◆ Problem to work on ◆
Take from the records below each line that holds "Industry".

Saved entries
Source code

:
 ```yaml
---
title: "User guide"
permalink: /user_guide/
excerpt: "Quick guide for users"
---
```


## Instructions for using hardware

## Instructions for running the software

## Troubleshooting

* * *

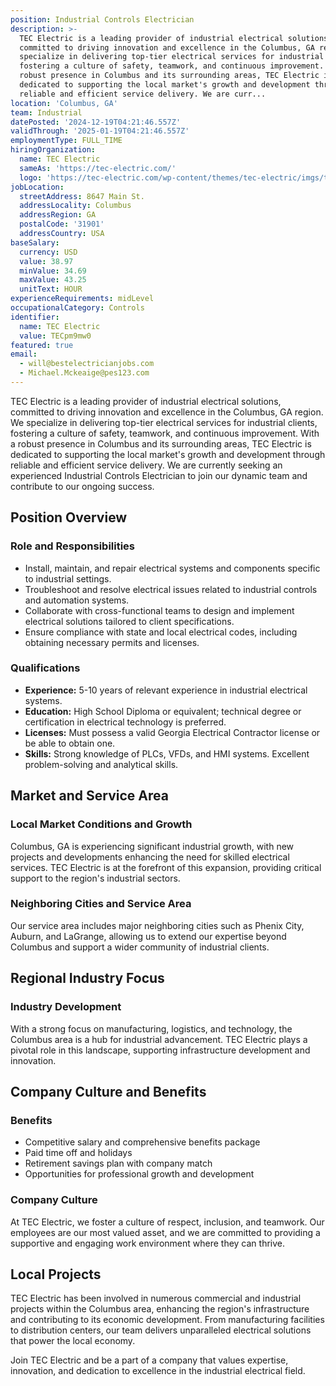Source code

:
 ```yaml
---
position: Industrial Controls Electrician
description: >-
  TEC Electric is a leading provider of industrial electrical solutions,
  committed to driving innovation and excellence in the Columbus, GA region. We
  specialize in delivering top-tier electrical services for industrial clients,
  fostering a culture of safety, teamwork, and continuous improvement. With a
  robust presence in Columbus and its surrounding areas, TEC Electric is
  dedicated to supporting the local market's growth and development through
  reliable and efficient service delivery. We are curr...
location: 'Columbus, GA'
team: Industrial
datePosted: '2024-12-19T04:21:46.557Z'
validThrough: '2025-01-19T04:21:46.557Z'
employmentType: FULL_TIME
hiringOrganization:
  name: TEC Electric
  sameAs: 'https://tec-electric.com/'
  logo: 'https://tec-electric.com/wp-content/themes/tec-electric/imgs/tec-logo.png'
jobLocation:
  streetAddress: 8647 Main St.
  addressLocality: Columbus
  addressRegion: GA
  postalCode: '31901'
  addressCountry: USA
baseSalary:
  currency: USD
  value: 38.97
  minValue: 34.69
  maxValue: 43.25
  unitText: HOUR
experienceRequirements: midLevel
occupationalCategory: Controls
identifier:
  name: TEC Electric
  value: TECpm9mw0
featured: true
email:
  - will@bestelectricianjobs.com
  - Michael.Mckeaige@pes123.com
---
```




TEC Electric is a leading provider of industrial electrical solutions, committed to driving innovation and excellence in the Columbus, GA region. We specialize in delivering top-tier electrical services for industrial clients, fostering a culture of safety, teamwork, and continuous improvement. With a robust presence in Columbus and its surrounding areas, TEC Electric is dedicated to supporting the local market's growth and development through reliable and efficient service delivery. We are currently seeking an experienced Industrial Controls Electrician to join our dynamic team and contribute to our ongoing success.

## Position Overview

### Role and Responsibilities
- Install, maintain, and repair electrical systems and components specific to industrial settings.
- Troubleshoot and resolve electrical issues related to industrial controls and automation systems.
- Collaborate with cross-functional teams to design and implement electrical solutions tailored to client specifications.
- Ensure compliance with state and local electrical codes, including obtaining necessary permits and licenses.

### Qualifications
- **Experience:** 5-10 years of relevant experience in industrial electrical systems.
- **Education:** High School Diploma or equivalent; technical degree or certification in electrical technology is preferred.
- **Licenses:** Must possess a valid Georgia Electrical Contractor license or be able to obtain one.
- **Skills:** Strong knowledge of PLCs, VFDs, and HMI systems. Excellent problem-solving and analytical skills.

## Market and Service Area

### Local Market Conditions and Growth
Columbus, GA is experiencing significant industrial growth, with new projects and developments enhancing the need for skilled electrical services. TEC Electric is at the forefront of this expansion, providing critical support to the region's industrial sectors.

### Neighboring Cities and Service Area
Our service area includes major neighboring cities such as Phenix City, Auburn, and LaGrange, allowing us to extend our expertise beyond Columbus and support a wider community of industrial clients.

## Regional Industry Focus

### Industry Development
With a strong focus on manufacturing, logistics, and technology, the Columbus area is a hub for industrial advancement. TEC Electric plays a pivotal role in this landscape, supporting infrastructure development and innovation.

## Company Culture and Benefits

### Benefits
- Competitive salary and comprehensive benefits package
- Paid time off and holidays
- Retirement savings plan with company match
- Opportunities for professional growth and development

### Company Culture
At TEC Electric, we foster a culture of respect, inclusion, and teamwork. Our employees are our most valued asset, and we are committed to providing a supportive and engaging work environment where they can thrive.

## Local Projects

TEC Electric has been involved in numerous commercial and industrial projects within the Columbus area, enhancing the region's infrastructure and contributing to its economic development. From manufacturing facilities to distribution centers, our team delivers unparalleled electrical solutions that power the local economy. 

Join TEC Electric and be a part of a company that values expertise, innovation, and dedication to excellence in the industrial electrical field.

◆ Written answer ◆
## Regional Industry Focus
### Industry Development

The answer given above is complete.